From the Quicksilver Metaweb.

Thanks John B. for this annotation. It's interesting. The premise of Hooke's experiment, if I recall it correctly, was that he couldn't get sufficiently precise observations if his telescope was aimed near the horizon, and so he wanted to point it vertically. It would be interesting to know whether his reasoning on this was bogus (i.e. was Hooke unduly influenced by optical illusions) or solid (i.e. is refraction enough of an issue that he really would not have been able to measure parallax well near the horizon).Nealstephenson 11:09, 6 Oct 2003 (PDT)


There is a detailed discussion of Hooke's parallax measurement attempts in chapter 8 of "Parallax - The Race to Measure the Cosmos" by Alan W. Hirschfeld. The whole chapter describes Hooke's attempts to measure the parallax of gamma draconis using his "Archimedean Engine", the fixed vertical telescope he built at Gresham's College.
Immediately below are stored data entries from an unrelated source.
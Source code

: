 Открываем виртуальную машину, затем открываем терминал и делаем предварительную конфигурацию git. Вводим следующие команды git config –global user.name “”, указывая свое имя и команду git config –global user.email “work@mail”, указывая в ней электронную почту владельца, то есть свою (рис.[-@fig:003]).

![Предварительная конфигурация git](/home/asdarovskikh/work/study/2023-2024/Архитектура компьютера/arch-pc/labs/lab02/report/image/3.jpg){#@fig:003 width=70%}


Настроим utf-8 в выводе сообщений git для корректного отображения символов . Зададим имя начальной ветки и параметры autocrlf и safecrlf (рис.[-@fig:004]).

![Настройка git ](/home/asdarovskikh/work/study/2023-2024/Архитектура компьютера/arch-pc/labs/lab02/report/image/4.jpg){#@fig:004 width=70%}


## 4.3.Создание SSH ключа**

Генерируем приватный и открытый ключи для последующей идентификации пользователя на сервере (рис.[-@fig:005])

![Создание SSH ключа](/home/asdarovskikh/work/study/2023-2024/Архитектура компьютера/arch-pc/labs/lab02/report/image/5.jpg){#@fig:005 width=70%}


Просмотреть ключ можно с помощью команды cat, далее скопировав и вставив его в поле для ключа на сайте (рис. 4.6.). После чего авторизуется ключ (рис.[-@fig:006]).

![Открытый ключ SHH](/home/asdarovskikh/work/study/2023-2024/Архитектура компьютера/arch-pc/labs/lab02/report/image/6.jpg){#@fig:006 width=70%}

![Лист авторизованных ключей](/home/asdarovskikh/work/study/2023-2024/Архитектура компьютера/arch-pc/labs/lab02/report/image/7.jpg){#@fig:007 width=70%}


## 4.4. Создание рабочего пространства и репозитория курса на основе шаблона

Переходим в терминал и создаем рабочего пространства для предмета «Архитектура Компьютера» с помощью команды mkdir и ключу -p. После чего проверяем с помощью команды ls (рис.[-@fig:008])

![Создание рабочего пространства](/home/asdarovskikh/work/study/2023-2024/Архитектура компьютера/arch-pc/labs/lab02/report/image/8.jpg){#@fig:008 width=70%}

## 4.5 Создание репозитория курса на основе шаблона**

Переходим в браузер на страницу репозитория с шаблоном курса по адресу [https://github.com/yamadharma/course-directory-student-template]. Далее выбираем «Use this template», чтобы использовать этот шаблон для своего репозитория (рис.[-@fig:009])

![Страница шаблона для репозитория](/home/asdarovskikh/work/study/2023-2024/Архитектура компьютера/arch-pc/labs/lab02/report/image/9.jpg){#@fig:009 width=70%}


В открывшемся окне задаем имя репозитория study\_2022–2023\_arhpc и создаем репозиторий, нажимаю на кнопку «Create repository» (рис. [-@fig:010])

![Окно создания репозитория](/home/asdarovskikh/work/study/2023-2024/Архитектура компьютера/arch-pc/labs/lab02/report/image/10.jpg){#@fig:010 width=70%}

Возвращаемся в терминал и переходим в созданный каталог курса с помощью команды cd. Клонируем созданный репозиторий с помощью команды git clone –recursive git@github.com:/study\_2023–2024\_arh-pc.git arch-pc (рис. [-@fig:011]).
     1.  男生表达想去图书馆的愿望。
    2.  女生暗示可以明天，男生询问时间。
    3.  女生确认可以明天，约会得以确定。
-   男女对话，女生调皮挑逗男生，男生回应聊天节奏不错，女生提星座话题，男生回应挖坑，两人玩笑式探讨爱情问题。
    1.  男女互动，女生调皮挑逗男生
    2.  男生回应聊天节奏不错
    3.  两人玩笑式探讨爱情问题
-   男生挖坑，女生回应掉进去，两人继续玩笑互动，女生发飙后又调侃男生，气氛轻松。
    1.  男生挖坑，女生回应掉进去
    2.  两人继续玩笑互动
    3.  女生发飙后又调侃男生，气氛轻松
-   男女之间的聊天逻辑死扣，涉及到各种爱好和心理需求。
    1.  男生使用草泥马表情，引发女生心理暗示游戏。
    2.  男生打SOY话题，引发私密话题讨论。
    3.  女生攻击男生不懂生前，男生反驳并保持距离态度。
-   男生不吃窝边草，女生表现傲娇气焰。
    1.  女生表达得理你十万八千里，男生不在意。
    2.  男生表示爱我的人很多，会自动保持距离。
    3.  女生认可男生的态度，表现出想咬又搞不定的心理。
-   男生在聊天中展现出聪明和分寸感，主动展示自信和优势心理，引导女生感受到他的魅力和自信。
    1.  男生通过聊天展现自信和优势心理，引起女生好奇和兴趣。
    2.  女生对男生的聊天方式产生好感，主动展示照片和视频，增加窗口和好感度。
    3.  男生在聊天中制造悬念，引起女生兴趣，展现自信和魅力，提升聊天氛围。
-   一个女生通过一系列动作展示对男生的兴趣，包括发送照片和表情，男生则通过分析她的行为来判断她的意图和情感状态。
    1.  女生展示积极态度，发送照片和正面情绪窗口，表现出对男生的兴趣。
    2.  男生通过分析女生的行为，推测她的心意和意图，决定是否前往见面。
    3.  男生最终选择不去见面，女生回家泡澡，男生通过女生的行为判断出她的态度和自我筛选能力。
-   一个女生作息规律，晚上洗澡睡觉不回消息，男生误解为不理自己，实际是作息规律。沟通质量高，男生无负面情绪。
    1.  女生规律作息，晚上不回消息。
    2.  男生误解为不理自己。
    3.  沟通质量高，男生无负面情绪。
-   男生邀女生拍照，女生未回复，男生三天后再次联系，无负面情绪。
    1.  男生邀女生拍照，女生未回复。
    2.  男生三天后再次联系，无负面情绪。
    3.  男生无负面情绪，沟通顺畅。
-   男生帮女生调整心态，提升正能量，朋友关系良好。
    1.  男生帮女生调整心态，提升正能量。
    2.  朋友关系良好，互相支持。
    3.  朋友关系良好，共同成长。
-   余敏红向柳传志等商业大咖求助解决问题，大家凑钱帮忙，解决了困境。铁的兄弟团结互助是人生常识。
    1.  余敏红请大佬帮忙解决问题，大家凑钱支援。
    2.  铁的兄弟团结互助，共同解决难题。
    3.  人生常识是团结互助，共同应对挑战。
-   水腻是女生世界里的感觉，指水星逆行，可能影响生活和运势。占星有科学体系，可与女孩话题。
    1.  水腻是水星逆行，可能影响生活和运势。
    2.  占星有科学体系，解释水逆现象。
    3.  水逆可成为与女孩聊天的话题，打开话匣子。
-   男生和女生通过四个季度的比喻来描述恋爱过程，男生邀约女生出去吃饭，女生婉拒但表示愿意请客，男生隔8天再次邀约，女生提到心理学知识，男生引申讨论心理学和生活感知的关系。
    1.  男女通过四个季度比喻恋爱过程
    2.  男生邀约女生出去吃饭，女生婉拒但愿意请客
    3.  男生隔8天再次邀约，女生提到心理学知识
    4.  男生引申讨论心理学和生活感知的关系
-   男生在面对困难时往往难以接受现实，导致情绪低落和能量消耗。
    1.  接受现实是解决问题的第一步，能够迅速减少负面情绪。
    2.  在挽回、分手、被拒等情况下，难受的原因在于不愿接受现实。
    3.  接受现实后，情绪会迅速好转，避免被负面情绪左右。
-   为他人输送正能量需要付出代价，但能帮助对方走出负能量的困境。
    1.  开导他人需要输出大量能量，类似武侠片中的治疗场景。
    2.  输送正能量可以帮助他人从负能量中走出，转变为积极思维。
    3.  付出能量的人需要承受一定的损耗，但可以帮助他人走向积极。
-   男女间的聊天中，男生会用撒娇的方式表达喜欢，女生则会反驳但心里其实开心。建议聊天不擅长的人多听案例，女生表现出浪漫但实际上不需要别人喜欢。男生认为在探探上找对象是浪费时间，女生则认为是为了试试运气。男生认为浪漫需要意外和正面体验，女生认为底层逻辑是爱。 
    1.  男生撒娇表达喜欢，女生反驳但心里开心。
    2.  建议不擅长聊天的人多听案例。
He gave up when the lens on the telescope broke, but declared that he had results which justified a parallax of 30 arcseconds (somewhat less than 1/100 of a degree) which is more than 1000 times the modern measurement !

On page 144 Hirschfeld states that the atmospheric refraction near the horizon can be up to half a degree (a whole moon's width) this is certainly enough to destroy any attempt at parallax measurement !

jcownie 10:45pm 2 Jan 2004 (GMT)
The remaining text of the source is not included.